Vienna is, by the by, all whipped cream.  For a start, 90% of the food comes with whipped cream either dolloped on the plate itself or cunningly integrated into the recipe and cake, particularly sachertorten, is the specialty.  Even leaving the food aside, the centre of town is a whole architectural dollop of whipped cream, from the paintings of chubby cherubs up every wall to the great Hapsburg Palaces dumped down left right and centre.  The Austro-Hungarian Empire is famous mostly for declining, but when not actively declining the aristocrats of the Empire were busy building every kind of baroque adornment that expensive taste could afford.  The exterior of the largely baroque buildings look almost austere, great big walls and big windows, but the interiors are packed so full of silver and the images of aristocratic warriors it’s a wonder there was room for people at all.  The cathedral at the heart of the city, St. Stephens, boasts one of the tallest spires in Europe, as well as regular gatherings of men and women dressed in mock-18th century dress trying to sell opera and Mozart concerts to the passers by, and if you look with a religious eye, there is Catholicism galore to be seen in gold crosses and saintly images scattered all over the place.  Culture, art, opera, and, of course, psychiatry, are all big things in Vienna, and it’s hard to turn a corner without encountering at least one of the above.  My family as a collective even decided that, since we were in Vienna, we should do the Viennese thing and go to the opera – my first ever opera trip – and paid a small fortune to sit in the highest, most distant seats I’ve ever experienced in my life, in an opera house of so much marble, real and otherwise, and such grandeur that really you didn’t need the show.  Opera remains not my thing.  The cake, however, was a major Viennese compensation…

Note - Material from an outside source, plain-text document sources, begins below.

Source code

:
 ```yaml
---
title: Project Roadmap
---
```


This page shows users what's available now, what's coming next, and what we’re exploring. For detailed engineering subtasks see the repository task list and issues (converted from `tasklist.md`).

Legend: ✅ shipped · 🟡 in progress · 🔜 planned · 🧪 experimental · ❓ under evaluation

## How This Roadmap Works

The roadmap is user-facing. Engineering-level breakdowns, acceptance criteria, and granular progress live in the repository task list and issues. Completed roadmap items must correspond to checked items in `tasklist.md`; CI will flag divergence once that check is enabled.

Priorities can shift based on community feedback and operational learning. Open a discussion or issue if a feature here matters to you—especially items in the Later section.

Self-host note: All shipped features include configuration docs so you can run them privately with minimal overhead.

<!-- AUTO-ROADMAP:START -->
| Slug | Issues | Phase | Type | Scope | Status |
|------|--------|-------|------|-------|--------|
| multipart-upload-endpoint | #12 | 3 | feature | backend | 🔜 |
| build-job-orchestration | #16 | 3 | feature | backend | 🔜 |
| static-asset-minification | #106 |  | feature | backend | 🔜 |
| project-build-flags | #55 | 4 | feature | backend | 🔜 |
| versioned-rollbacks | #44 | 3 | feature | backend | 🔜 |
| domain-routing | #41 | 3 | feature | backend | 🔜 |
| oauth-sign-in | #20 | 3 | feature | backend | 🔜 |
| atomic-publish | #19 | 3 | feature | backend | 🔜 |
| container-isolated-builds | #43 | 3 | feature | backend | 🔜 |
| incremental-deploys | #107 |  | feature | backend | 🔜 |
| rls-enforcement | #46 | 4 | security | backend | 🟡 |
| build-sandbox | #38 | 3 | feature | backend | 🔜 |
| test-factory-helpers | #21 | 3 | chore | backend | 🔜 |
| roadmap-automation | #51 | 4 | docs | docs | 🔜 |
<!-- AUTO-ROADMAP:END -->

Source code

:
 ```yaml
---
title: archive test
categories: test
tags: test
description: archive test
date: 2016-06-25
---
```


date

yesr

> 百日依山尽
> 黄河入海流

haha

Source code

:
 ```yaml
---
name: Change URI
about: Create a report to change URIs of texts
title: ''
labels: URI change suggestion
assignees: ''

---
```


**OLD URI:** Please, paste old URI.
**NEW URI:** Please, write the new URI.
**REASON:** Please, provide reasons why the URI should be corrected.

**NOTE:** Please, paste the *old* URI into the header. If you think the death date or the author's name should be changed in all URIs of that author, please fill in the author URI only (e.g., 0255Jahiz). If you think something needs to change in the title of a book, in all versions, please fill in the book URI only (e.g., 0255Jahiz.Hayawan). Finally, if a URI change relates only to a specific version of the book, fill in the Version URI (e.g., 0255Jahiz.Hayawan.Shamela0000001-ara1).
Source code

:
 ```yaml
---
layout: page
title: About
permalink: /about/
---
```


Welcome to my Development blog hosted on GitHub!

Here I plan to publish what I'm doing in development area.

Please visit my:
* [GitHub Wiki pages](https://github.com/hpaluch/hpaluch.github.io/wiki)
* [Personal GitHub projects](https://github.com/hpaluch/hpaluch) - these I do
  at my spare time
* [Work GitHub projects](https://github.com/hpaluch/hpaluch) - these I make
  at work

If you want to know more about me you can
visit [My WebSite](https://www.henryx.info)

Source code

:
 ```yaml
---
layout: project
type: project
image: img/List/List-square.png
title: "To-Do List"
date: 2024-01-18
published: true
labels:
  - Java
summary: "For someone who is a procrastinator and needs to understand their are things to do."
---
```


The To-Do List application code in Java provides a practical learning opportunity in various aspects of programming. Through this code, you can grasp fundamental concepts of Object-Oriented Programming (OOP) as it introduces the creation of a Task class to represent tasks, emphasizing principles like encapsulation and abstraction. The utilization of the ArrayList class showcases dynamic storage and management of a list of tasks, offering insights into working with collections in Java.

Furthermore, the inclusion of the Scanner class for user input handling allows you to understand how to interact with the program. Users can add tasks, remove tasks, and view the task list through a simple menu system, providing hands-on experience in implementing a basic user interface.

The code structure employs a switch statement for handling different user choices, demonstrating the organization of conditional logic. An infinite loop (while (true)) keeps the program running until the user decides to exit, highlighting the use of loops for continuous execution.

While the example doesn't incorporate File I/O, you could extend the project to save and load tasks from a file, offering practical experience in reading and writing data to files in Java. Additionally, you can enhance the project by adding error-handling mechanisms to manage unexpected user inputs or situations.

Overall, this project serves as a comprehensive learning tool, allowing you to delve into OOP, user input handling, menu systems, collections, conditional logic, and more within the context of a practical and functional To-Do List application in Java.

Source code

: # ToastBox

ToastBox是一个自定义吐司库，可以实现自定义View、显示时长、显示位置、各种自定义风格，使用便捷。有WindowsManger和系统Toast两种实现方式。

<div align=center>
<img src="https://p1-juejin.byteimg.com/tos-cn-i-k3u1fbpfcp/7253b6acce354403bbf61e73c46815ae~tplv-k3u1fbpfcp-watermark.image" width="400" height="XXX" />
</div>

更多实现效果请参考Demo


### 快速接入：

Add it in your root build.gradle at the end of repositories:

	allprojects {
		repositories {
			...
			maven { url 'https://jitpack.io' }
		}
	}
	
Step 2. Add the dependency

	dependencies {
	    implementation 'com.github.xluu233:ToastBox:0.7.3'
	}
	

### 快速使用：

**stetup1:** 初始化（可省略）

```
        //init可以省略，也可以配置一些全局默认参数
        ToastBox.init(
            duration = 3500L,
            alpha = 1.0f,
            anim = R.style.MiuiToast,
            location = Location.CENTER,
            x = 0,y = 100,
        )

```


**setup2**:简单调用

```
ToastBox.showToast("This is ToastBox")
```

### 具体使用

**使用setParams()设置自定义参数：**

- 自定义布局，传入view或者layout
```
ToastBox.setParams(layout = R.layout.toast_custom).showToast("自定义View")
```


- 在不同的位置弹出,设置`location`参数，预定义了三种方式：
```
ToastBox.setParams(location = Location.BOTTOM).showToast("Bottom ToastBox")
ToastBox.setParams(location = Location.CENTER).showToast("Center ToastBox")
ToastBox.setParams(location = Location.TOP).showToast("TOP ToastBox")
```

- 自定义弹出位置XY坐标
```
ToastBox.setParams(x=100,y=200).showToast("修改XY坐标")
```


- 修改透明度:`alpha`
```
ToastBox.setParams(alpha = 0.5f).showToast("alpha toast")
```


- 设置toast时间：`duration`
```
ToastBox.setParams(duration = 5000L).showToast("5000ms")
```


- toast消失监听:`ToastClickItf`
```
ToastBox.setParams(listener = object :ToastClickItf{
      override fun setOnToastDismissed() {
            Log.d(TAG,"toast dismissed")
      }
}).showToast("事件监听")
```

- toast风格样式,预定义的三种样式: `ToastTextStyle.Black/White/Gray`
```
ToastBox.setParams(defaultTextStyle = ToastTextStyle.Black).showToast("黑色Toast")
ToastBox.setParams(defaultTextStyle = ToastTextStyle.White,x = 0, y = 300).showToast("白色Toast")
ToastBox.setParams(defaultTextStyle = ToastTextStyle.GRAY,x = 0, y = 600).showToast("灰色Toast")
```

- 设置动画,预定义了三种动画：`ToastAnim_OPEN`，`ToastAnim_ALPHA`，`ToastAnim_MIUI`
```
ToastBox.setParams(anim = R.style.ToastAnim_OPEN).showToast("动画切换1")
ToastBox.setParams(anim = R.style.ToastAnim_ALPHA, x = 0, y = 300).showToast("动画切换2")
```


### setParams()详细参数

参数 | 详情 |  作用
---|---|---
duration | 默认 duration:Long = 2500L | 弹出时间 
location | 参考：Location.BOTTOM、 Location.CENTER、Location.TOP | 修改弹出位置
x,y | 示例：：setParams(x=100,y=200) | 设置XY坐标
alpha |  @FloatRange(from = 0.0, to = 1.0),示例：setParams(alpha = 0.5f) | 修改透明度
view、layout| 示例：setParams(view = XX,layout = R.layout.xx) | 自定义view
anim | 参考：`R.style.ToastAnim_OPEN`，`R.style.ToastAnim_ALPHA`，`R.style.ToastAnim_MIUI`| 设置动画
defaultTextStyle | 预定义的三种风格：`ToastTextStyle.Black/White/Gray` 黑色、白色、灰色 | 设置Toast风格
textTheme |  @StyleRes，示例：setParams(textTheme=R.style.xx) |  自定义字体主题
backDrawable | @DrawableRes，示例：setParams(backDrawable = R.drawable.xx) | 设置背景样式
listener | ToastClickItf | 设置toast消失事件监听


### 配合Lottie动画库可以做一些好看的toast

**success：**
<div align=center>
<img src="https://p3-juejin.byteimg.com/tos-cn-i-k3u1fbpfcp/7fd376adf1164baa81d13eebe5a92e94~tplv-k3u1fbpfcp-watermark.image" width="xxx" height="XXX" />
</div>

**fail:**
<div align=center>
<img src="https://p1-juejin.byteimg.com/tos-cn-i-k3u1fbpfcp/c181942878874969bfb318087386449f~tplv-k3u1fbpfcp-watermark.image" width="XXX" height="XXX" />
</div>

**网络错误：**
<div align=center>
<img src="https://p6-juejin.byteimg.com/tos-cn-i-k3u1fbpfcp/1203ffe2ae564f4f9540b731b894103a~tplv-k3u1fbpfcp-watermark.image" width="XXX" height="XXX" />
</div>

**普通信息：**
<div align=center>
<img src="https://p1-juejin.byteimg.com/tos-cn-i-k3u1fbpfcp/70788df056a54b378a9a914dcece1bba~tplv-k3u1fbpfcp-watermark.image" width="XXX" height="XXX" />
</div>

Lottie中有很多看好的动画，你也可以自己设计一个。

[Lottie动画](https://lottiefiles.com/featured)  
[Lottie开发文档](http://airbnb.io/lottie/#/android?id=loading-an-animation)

Vienna gives the stranger the impression of a rather prissy city, in some senses.  My few attempts to speak German, the only language of which I have even a GCSE-grade grasp, were usually rebuffed by looks of, at best, curiosity, at worst, contempt, and I quickly fell back on letting my Dad doing the talking.  The streets are clean and orderly to the point of feeling slightly unnatural to my Londoner’s senses; the impression you couldn’t help but take away was that this was a society where the scorn you earned for littering was of a deeply penetrating, soulful kind, rather than the usual shrug of the city stranger.  The suburbs, where we were staying, and which are in truth little more than an extension of the inner city, hinted at some of the less imperial parts of Vienna’s past; endless matching courtyard-based blocks, samey shops and empty bars that could have been anywhere in Europe.  Vienna was, after all, the city of the Third Man, a Cold War spy shop almost up there with Berlin for its intrigue.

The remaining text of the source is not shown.